Exercise directions
Beginning at the top of the entries below, retype each line exactly until the line containing "Hey there, tech-savvy" has been written out; include no pictures and no later lines.

=== Provided information ===

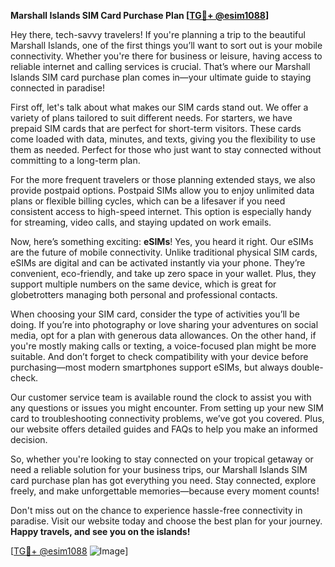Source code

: **Marshall Islands SIM Card Purchase Plan [[TG💪+ @esim1088](https://t.me/s/esim1088)]**

Hey there, tech-savvy travelers! If you're planning a trip to the beautiful Marshall Islands, one of the first things you’ll want to sort out is your mobile connectivity. Whether you're there for business or leisure, having access to reliable internet and calling services is crucial. That’s where our Marshall Islands SIM card purchase plan comes in—your ultimate guide to staying connected in paradise!

First off, let's talk about what makes our SIM cards stand out. We offer a variety of plans tailored to suit different needs. For starters, we have prepaid SIM cards that are perfect for short-term visitors. These cards come loaded with data, minutes, and texts, giving you the flexibility to use them as needed. Perfect for those who just want to stay connected without committing to a long-term plan.

For the more frequent travelers or those planning extended stays, we also provide postpaid options. Postpaid SIMs allow you to enjoy unlimited data plans or flexible billing cycles, which can be a lifesaver if you need consistent access to high-speed internet. This option is especially handy for streaming, video calls, and staying updated on work emails.

Now, here’s something exciting: **eSIMs**! Yes, you heard it right. Our eSIMs are the future of mobile connectivity. Unlike traditional physical SIM cards, eSIMs are digital and can be activated instantly via your phone. They’re convenient, eco-friendly, and take up zero space in your wallet. Plus, they support multiple numbers on the same device, which is great for globetrotters managing both personal and professional contacts.

When choosing your SIM card, consider the type of activities you’ll be doing. If you’re into photography or love sharing your adventures on social media, opt for a plan with generous data allowances. On the other hand, if you're mostly making calls or texting, a voice-focused plan might be more suitable. And don’t forget to check compatibility with your device before purchasing—most modern smartphones support eSIMs, but always double-check.

Our customer service team is available round the clock to assist you with any questions or issues you might encounter. From setting up your new SIM card to troubleshooting connectivity problems, we’ve got you covered. Plus, our website offers detailed guides and FAQs to help you make an informed decision.

So, whether you're looking to stay connected on your tropical getaway or need a reliable solution for your business trips, our Marshall Islands SIM card purchase plan has got everything you need. Stay connected, explore freely, and make unforgettable memories—because every moment counts!

Don't miss out on the chance to experience hassle-free connectivity in paradise. Visit our website today and choose the best plan for your journey. **Happy travels, and see you on the islands!**

[[TG💪+ @esim1088](https://t.me/s/esim1088) ![Image](https://i.postimg.cc/Y0z9fWf4/image.png)]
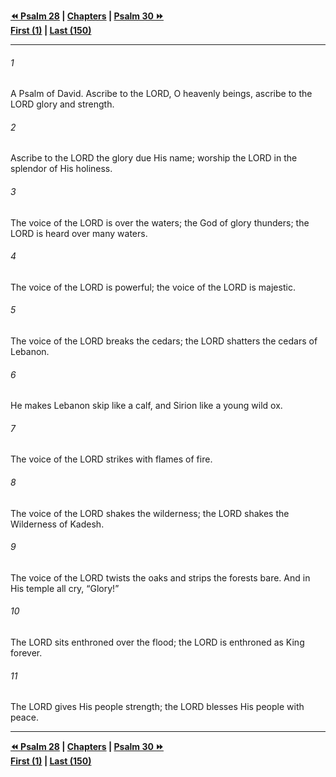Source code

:   
**[⏪ Psalm 28](./Psalm%2028.md) | [Chapters](./_index.md) | [Psalm 30 ⏩](./Psalm%2030.md)**  
**[First (1)](./Psalm%201.md) | [Last (150)](./Psalm%20150.md)**  
  
---  
  
###### 1  
A Psalm of David. Ascribe to the LORD, O heavenly beings, ascribe to the LORD glory and strength.  
  
###### 2  
Ascribe to the LORD the glory due His name; worship the LORD in the splendor of His holiness.  
  
###### 3  
The voice of the LORD is over the waters; the God of glory thunders; the LORD is heard over many waters.  
  
###### 4  
The voice of the LORD is powerful; the voice of the LORD is majestic.  
  
###### 5  
The voice of the LORD breaks the cedars; the LORD shatters the cedars of Lebanon.  
  
###### 6  
He makes Lebanon skip like a calf, and Sirion like a young wild ox.  
  
###### 7  
The voice of the LORD strikes with flames of fire.  
  
###### 8  
The voice of the LORD shakes the wilderness; the LORD shakes the Wilderness of Kadesh.  
  
###### 9  
The voice of the LORD twists the oaks and strips the forests bare. And in His temple all cry, “Glory!”  
  
###### 10  
The LORD sits enthroned over the flood; the LORD is enthroned as King forever.  
  
###### 11  
The LORD gives His people strength; the LORD blesses His people with peace.  
  
  
---  
  
**[⏪ Psalm 28](./Psalm%2028.md) | [Chapters](./_index.md) | [Psalm 30 ⏩](./Psalm%2030.md)**  
**[First (1)](./Psalm%201.md) | [Last (150)](./Psalm%20150.md)**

===

Answer for this exercise
Source code

: **Marshall Islands SIM Card Purchase Plan [[TG💪+ @esim1088](https://t.me/s/esim1088)]**

Hey there, tech-savvy travelers! If you're planning a trip to the beautiful Marshall Islands, one of the first things you’ll want to sort out is your mobile connectivity. Whether you're there for business or leisure, having access to reliable internet and calling services is crucial. That’s where our Marshall Islands SIM card purchase plan comes in—your ultimate guide to staying connected in paradise!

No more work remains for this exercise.